#### [Assignment]
The records below are to be written out exactly, with every picture omitted.

[Records from a data source]
'''

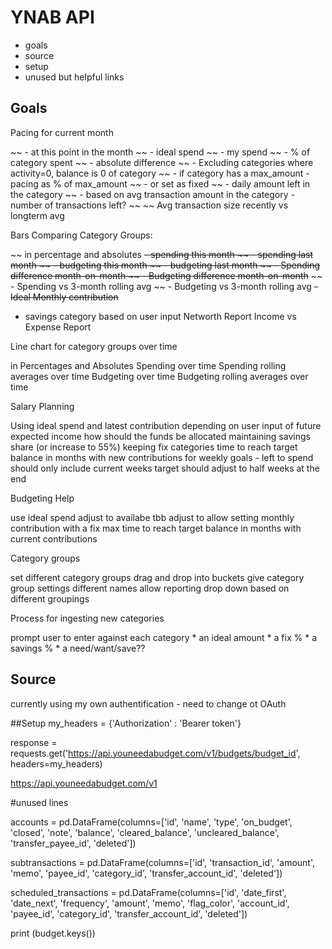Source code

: # YNAB API 

* goals
* source
* setup
* unused but helpful links


## Goals
Pacing for current month

~~ - at this point in the month
~~ - ideal spend
~~ - my spend
~~ - % of category spent
~~ - absolute difference
~~ - Excluding categories where activity=0, balance is 0 of category
~~ - if category has a max_amount - pacing as % of max_amount
~~ -   or set as fixed
~~ - daily amount left in the category
~~ - based on avg transaction amount in the category - number of transactions left? ~~
~~ Avg transaction size recently vs longterm avg

Bars Comparing Category Groups: 

~~ in percentage and absolutes
~~- spending this month
~~ - spending last month
~~ - budgeting this month
~~ - budgeting last month
~~ - Spending difference month-on-month
~~ - Budgeting difference month-on-month~~
~~ - Spending vs 3-month rolling avg
~~ - Budgeting vs 3-month rolling avg
~~- Ideal Monthly contribution~~
- savings category based on user input
Networth Report
Income vs Expense Report


Line chart for category groups over time

in Percentages and Absolutes
Spending over time
Spending rolling averages over time
Budgeting over time
Budgeting rolling averages over time
    
Salary Planning

Using ideal spend and latest contribution
depending on user input of future expected income
how should the funds be allocated
    maintaining savings share (or increase to 55%)
    keeping fix categories
time to reach target balance in months with new contributions
for weekly goals - left to spend should only include current weeks
target should adjust to half weeks at the end
        
Budgeting Help

use ideal spend
adjust to availabe tbb
adjust to allow setting monthly contribution with a fix max
time to reach target balance in months with current contributions

Category groups

set different category groups
drag and drop into buckets
give category group settings different names
allow reporting drop down based on different groupings

Process for ingesting new categories

prompt user to enter against each category
    * an ideal amount
    * a fix %
    * a savings %
    * a need/want/save??
    

## Source
currently using my own authentification - need to change ot OAuth

##Setup
my_headers = {'Authorization' : 'Bearer token'}

response = requests.get('https://api.youneedabudget.com/v1/budgets/budget_id', headers=my_headers)

https://api.youneedabudget.com/v1

#unused lines

accounts = pd.DataFrame(columns=['id', 'name', 'type', 'on_budget', 'closed', 'note', 'balance', 'cleared_balance', 'uncleared_balance', 'transfer_payee_id', 'deleted'])

subtransactions = pd.DataFrame(columns=['id', 'transaction_id', 'amount', 'memo', 'payee_id', 'category_id', 'transfer_account_id', 'deleted'])

scheduled_transactions = pd.DataFrame(columns=['id', 'date_first', 'date_next', 'frequency', 'amount', 'memo', 'flag_color', 'account_id', 'payee_id', 'category_id', 'transfer_account_id', 'deleted'])

print (budget.keys())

'''

#### [Task answer]
Source code

: # YNAB API 

* goals
* source
* setup
* unused but helpful links


## Goals
Pacing for current month

~~ - at this point in the month
~~ - ideal spend
~~ - my spend
~~ - % of category spent
~~ - absolute difference
~~ - Excluding categories where activity=0, balance is 0 of category
~~ - if category has a max_amount - pacing as % of max_amount
~~ -   or set as fixed
~~ - daily amount left in the category
~~ - based on avg transaction amount in the category - number of transactions left? ~~
~~ Avg transaction size recently vs longterm avg

Bars Comparing Category Groups: 

~~ in percentage and absolutes
~~- spending this month
~~ - spending last month
~~ - budgeting this month
~~ - budgeting last month
~~ - Spending difference month-on-month
~~ - Budgeting difference month-on-month~~
~~ - Spending vs 3-month rolling avg
~~ - Budgeting vs 3-month rolling avg
~~- Ideal Monthly contribution~~
- savings category based on user input
Networth Report
Income vs Expense Report


Line chart for category groups over time

in Percentages and Absolutes
Spending over time
Spending rolling averages over time
Budgeting over time
Budgeting rolling averages over time
    
Salary Planning

Using ideal spend and latest contribution
depending on user input of future expected income
how should the funds be allocated
    maintaining savings share (or increase to 55%)
    keeping fix categories
time to reach target balance in months with new contributions
for weekly goals - left to spend should only include current weeks
target should adjust to half weeks at the end
        
Budgeting Help

use ideal spend
adjust to availabe tbb
adjust to allow setting monthly contribution with a fix max
time to reach target balance in months with current contributions

Category groups

set different category groups
drag and drop into buckets
give category group settings different names
allow reporting drop down based on different groupings

Process for ingesting new categories

prompt user to enter against each category
    * an ideal amount
    * a fix %
    * a savings %
    * a need/want/save??
    

## Source
currently using my own authentification - need to change ot OAuth

##Setup
my_headers = {'Authorization' : 'Bearer token'}

response = requests.get('https://api.youneedabudget.com/v1/budgets/budget_id', headers=my_headers)

https://api.youneedabudget.com/v1

#unused lines

accounts = pd.DataFrame(columns=['id', 'name', 'type', 'on_budget', 'closed', 'note', 'balance', 'cleared_balance', 'uncleared_balance', 'transfer_payee_id', 'deleted'])

subtransactions = pd.DataFrame(columns=['id', 'transaction_id', 'amount', 'memo', 'payee_id', 'category_id', 'transfer_account_id', 'deleted'])

scheduled_transactions = pd.DataFrame(columns=['id', 'date_first', 'date_next', 'frequency', 'amount', 'memo', 'flag_color', 'account_id', 'payee_id', 'category_id', 'transfer_account_id', 'deleted'])

print (budget.keys())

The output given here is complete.